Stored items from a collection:
=======

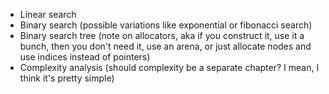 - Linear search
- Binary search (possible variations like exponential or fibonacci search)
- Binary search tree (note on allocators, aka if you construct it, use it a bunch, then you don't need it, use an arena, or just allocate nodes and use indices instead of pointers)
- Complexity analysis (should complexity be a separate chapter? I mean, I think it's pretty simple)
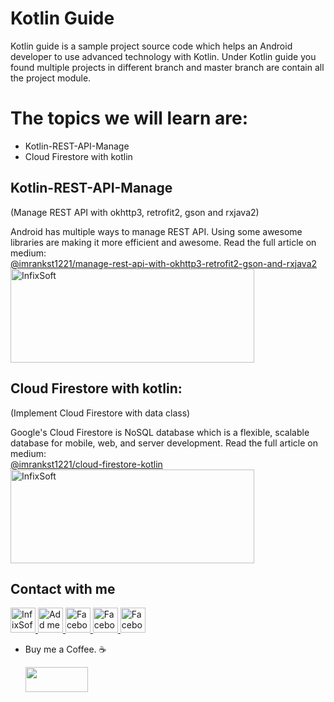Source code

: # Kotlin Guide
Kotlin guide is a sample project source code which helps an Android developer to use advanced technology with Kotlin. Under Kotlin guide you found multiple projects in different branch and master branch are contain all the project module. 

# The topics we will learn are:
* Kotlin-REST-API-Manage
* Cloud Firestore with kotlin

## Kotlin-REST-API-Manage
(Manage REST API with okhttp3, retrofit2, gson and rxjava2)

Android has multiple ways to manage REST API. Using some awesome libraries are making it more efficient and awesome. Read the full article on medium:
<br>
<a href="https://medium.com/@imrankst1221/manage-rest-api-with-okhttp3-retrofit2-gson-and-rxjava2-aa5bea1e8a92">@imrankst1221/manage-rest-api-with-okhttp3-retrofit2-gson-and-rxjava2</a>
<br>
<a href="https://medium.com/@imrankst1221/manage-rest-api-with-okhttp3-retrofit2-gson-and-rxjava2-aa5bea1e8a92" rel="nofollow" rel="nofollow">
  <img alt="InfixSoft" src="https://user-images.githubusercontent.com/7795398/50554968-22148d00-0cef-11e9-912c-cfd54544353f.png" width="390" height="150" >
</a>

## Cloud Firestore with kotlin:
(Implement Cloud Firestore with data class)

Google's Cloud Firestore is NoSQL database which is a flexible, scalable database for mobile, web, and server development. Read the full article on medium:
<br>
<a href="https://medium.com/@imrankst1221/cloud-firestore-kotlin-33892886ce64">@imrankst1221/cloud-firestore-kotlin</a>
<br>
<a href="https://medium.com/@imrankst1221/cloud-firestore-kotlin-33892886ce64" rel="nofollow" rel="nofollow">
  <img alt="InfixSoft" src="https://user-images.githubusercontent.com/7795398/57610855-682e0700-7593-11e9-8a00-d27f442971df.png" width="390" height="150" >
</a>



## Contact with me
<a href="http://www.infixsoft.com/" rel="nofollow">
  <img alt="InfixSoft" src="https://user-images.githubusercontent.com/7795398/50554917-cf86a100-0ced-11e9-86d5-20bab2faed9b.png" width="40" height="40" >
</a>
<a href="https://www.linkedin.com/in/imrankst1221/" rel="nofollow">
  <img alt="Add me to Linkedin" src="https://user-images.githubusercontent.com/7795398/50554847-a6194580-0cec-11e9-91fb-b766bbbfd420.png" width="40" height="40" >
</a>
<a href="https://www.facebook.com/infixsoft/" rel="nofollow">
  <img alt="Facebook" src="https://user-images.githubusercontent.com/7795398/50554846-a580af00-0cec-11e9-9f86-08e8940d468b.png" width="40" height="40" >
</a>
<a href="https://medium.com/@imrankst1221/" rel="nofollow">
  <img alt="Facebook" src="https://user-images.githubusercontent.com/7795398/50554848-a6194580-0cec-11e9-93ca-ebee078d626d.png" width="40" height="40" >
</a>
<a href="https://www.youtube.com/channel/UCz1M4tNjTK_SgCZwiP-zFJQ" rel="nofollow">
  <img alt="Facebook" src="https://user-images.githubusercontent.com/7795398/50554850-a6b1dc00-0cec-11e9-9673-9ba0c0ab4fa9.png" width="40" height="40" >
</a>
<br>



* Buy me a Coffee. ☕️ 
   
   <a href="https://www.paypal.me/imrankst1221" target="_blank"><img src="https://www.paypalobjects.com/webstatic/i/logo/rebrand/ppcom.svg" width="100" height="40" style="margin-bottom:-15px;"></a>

=======

With pictures excluded, the data must be transcribed in full and to the letter.

• _Response to the task_
 - Linear search
- Binary search (possible variations like exponential or fibonacci search)
- Binary search tree (note on allocators, aka if you construct it, use it a bunch, then you don't need it, use an arena, or just allocate nodes and use indices instead of pointers)
- Complexity analysis (should complexity be a separate chapter? I mean, I think it's pretty simple)
Source code

: # Kotlin Guide
Kotlin guide is a sample project source code which helps an Android developer to use advanced technology with Kotlin. Under Kotlin guide you found multiple projects in different branch and master branch are contain all the project module. 

# The topics we will learn are:
* Kotlin-REST-API-Manage
* Cloud Firestore with kotlin

## Kotlin-REST-API-Manage
(Manage REST API with okhttp3, retrofit2, gson and rxjava2)

Android has multiple ways to manage REST API. Using some awesome libraries are making it more efficient and awesome. Read the full article on medium:
<br>
<a href="https://medium.com/@imrankst1221/manage-rest-api-with-okhttp3-retrofit2-gson-and-rxjava2-aa5bea1e8a92">@imrankst1221/manage-rest-api-with-okhttp3-retrofit2-gson-and-rxjava2</a>
<br>
<a href="https://medium.com/@imrankst1221/manage-rest-api-with-okhttp3-retrofit2-gson-and-rxjava2-aa5bea1e8a92" rel="nofollow" rel="nofollow">
  <img alt="InfixSoft" src="https://user-images.githubusercontent.com/7795398/50554968-22148d00-0cef-11e9-912c-cfd54544353f.png" width="390" height="150" >
</a>

## Cloud Firestore with kotlin:
(Implement Cloud Firestore with data class)

Google's Cloud Firestore is NoSQL database which is a flexible, scalable database for mobile, web, and server development. Read the full article on medium:
<br>
<a href="https://medium.com/@imrankst1221/cloud-firestore-kotlin-33892886ce64">@imrankst1221/cloud-firestore-kotlin</a>
<br>
<a href="https://medium.com/@imrankst1221/cloud-firestore-kotlin-33892886ce64" rel="nofollow" rel="nofollow">
  <img alt="InfixSoft" src="https://user-images.githubusercontent.com/7795398/57610855-682e0700-7593-11e9-8a00-d27f442971df.png" width="390" height="150" >
</a>



## Contact with me
<a href="http://www.infixsoft.com/" rel="nofollow">
  <img alt="InfixSoft" src="https://user-images.githubusercontent.com/7795398/50554917-cf86a100-0ced-11e9-86d5-20bab2faed9b.png" width="40" height="40" >
</a>
<a href="https://www.linkedin.com/in/imrankst1221/" rel="nofollow">
  <img alt="Add me to Linkedin" src="https://user-images.githubusercontent.com/7795398/50554847-a6194580-0cec-11e9-91fb-b766bbbfd420.png" width="40" height="40" >
</a>
<a href="https://www.facebook.com/infixsoft/" rel="nofollow">
  <img alt="Facebook" src="https://user-images.githubusercontent.com/7795398/50554846-a580af00-0cec-11e9-9f86-08e8940d468b.png" width="40" height="40" >
</a>
<a href="https://medium.com/@imrankst1221/" rel="nofollow">
  <img alt="Facebook" src="https://user-images.githubusercontent.com/7795398/50554848-a6194580-0cec-11e9-93ca-ebee078d626d.png" width="40" height="40" >
</a>
<a href="https://www.youtube.com/channel/UCz1M4tNjTK_SgCZwiP-zFJQ" rel="nofollow">
  <img alt="Facebook" src="https://user-images.githubusercontent.com/7795398/50554850-a6b1dc00-0cec-11e9-9673-9ba0c0ab4fa9.png" width="40" height="40" >
</a>
<br>



* Buy me a Coffee. ☕️ 
   
   <a href="https://www.paypal.me/imrankst1221" target="_blank"><img src="https://www.paypalobjects.com/webstatic/i/logo/rebrand/ppcom.svg" width="100" height="40" style="margin-bottom:-15px;"></a>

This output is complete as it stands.